The other day I wanted tacos, but not just any tacos. I was in the mood for something a little bit different than just chicken, lettuce, tomatoes and salsa. Since I love Asian food, I decided to go with an Asian taco flavor combination. Is there such a thing? I wonder if they have tacos over in China or Japan. I guess it’s sorta like those pancakes that they serve with peking duck.
Or maybe it’s more like lettuce wraps but in a tortilla instead. Oh, well. For our purposes, we will pretend that Asian tacos are a thing. The taco filling part was pretty simple and I just threw together some grilled chicken and shredded it a bit to fit in the tortillas. After that I got creative with my topping and opted for a shredded kale slaw with warm miso dressing.
The slaw is very multi-purpose. You can serve it as your standard salad in a bowl. You can use it in a wrap along with a meat of your choice. You can use it in tacos, on sandwiches. Use it anyway you like. Kale is a pretty tough and sturdy green, not like lettuce that wilts and gets sad if it sits in dressing. I tossed the kale in the dressing and used part of it right away.
I stored the leftovers in the fridge and it actually holds up very well overnight. The kale softens a bit but it makes it all the better, not mushy like with a regular salad. I had part of the leftovers the next morning and topped it with a couple poached eggs and a little goat cheese. Heaven!

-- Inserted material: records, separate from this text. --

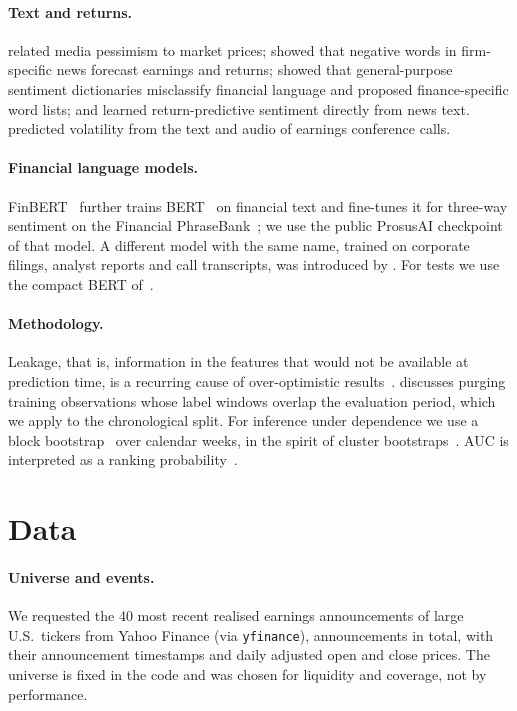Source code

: \documentclass[11pt]{article}
\begin{document}
\paragraph{Text and returns.} \citet{tetlock2007} related media pessimism to market prices;
\citet{tetlock2008} showed that negative words in firm-specific news forecast earnings and
returns; \citet{loughran2011} showed that general-purpose sentiment dictionaries misclassify
financial language and proposed finance-specific word lists; and \citet{ke2019} learned
return-predictive sentiment directly from news text. \citet{qin2019} predicted volatility from
the text and audio of earnings conference calls.
\paragraph{Financial language models.} FinBERT~\citep{araci2019} further trains
BERT~\citep{devlin2019} on financial text and fine-tunes it for three-way sentiment on the
Financial PhraseBank~\citep{malo2014}; we use the public ProsusAI checkpoint of that model. A
different model with the same name, trained on corporate filings, analyst reports and call
transcripts, was introduced by \citet{huang2023}. For tests we use the compact BERT
of~\citet{turc2019}.
\paragraph{Methodology.} Leakage, that is, information in the features that would not be
available at prediction time, is a recurring cause of over-optimistic results~\citep{kaufman2012}.
\citet{lopezdeprado2018} discusses purging training observations whose label windows overlap the
evaluation period, which we apply to the chronological split. For inference under dependence we
use a block bootstrap~\citep{kunsch1989} over calendar weeks, in the spirit of cluster
bootstraps~\citep{cameron2008}. AUC is interpreted as a ranking probability~\citep{hanley1982}.

\section{Data}\label{sec:data}
\paragraph{Universe and events.} We requested the 40 most recent realised earnings
announcements of \nTickers{} large U.S.\ tickers from Yahoo Finance (via \texttt{yfinance}),
\nAnnouncements{} announcements in total, with their announcement timestamps and daily adjusted
open and close prices. The universe is fixed in the code and was chosen for liquidity and
coverage, not by performance.
\end{document}

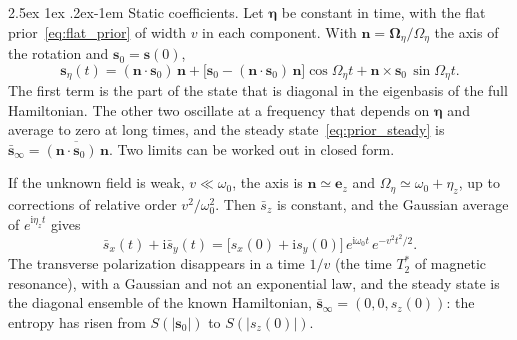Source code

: \documentclass[10pt,a4paper]{article}
\makeatletter
\renewcommand{\paragraph}{\@startsection{paragraph}{4}{\z@}%
  {2.5ex \@plus 1ex \@minus .2ex}{-1em}%
  {\normalfont\fontsize{14pt}{17pt}\selectfont\bfseries}}
\newcommand{\ii}{\mathrm{i}}
\makeatother
\begin{document}
\paragraph{Static coefficients.}
Let $ \boldsymbol{\eta} $ be constant in time, with the flat prior~\eqref{eq:flat_prior} of width $ v $ in each component.
With $ \mathbf{n} = \boldsymbol{\Omega}_\eta/\Omega_\eta $ the axis of the rotation and $ \mathbf{s}_0 = \mathbf{s}(0) $,
\[
  \mathbf{s}_\eta(t) = (\mathbf{n}\cdot\mathbf{s}_0)\,\mathbf{n}
  + \big[\mathbf{s}_0 - (\mathbf{n}\cdot\mathbf{s}_0)\,\mathbf{n}\big]\cos\Omega_\eta t
  + \mathbf{n}\times\mathbf{s}_0\,\sin\Omega_\eta t .
\]
The first term is the part of the state that is diagonal in the eigenbasis of the full Hamiltonian.
The other two oscillate at a frequency that depends on $ \boldsymbol{\eta} $ and average to zero at long times, and the steady state~\eqref{eq:prior_steady} is $ \bar{\mathbf{s}}_\infty = \overline{(\mathbf{n}\cdot\mathbf{s}_0)\,\mathbf{n}} $.
Two limits can be worked out in closed form.

If the unknown field is weak, $ v \ll \omega_0 $, the axis is $ \mathbf{n} \simeq \mathbf{e}_z $ and $ \Omega_\eta \simeq \omega_0 + \eta_z $, up to corrections of relative order $ v^{2}/\omega_0^{2} $.
Then $ \bar s_z $ is constant, and the Gaussian average of $ e^{\ii \eta_zt} $ gives
\[
  \bar s_x(t) + \ii\bar s_y(t) = \big[s_x(0) + \ii s_y(0)\big]\,e^{\ii \omega_0t}\,e^{-v^{2}t^{2}/2} .
\]
The transverse polarization disappears in a time $ 1/v $ (the time $ T_2^{*} $ of magnetic resonance), with a Gaussian and not an exponential law, and the steady state is the diagonal ensemble of the known Hamiltonian, $ \bar{\mathbf{s}}_\infty = (0, 0, s_z(0)) $: the entropy has risen from $ S(|\mathbf{s}_0|) $ to $ S(|s_z(0)|) $.
\end{document}
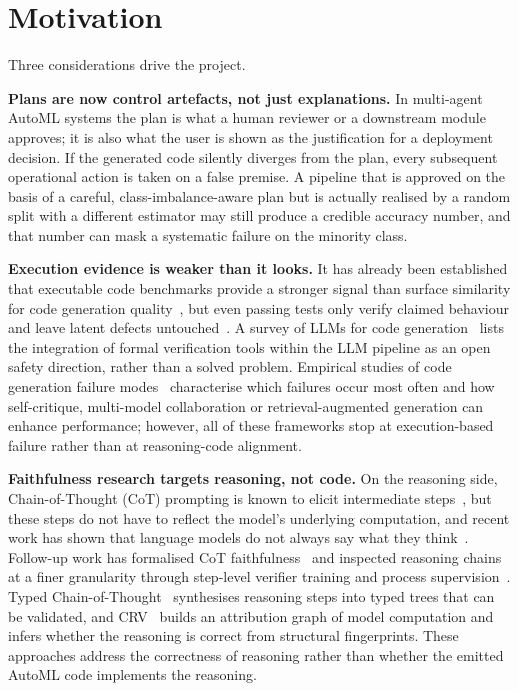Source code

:\needspace{0.28\textheight}
\section{Motivation}

Three considerations drive the project.

\textbf{Plans are now control artefacts, not just explanations.}
In multi-agent AutoML systems the plan is what a human reviewer or
a downstream module approves; it is also what the user is shown as
the justification for a deployment decision. If the generated code
silently diverges from the plan, every subsequent operational action
is taken on a false premise. A pipeline that is approved on the
basis of a careful, class-imbalance-aware plan but is actually
realised by a random split with a different estimator may still
produce a credible accuracy number, and that number can mask a
systematic failure on the minority class.

\textbf{Execution evidence is weaker than it looks.}
It has already been established that executable code benchmarks
provide a stronger signal than surface similarity for code generation
quality~\cite{humaneval,programsynthesis}, but even passing tests
only verify claimed behaviour and leave latent defects
untouched~\cite{copilot}. A survey of LLMs for code
generation~\cite{jiang2026survey} lists the integration of formal
verification tools within the LLM pipeline as an open safety
direction, rather than a solved problem. Empirical studies of code
generation failure modes~\cite{shen2026failure} characterise which
failures occur most often and how self-critique, multi-model
collaboration or retrieval-augmented generation can enhance
performance; however, all of these frameworks stop at
execution-based failure rather than at reasoning-code alignment.

\textbf{Faithfulness research targets reasoning, not code.}
On the reasoning side, Chain-of-Thought (CoT) prompting is known
to elicit intermediate steps~\cite{wei2023cot}, but these steps do
not have to reflect the model's underlying computation, and recent
work has shown that language models do not always say what they
think~\cite{turpin2023}. Follow-up work has formalised CoT
faithfulness~\cite{young2026lie, jacovi2024chain} and inspected
reasoning chains at a finer granularity through step-level verifier
training and process supervision~\cite{lightman2024}. Typed
Chain-of-Thought~\cite{perrier2025} synthesises reasoning steps
into typed trees that can be validated, and
CRV~\cite{zhao2026crv} builds an attribution graph of model
computation and infers whether the reasoning is correct from
structural fingerprints. These approaches address the correctness of
reasoning rather than whether the emitted AutoML code implements the
reasoning.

Shredded Kale Slaw with Warm Miso Dressing
- 1 1/2 Tbsp (24g) white miso paste
- 1 Tbsp low sodium soy sauce
- 2 Tbsp rice vinegar
- 1 Tbsp lime juice
- 1 tsp sesame oil
- 3 1/2 cups (100g) shredded kale, washed and drained
- 1 medium carrot (36g), cut into coins
- 1/4 cup chopped fresh cilantro
- 4 green onions, white and green parts chopped
Mix the miso paste, soy sauce, vinegar, lime juice and oil in a small bowl and microwave for about 30 seconds until warm. Toss the veggies in a big bowl and drizzle with the dressing. Toss again to combine and serve.
Makes 4 servings at approximately 58 calories per serving – 3g protein, 7g carbs, and 2g fat.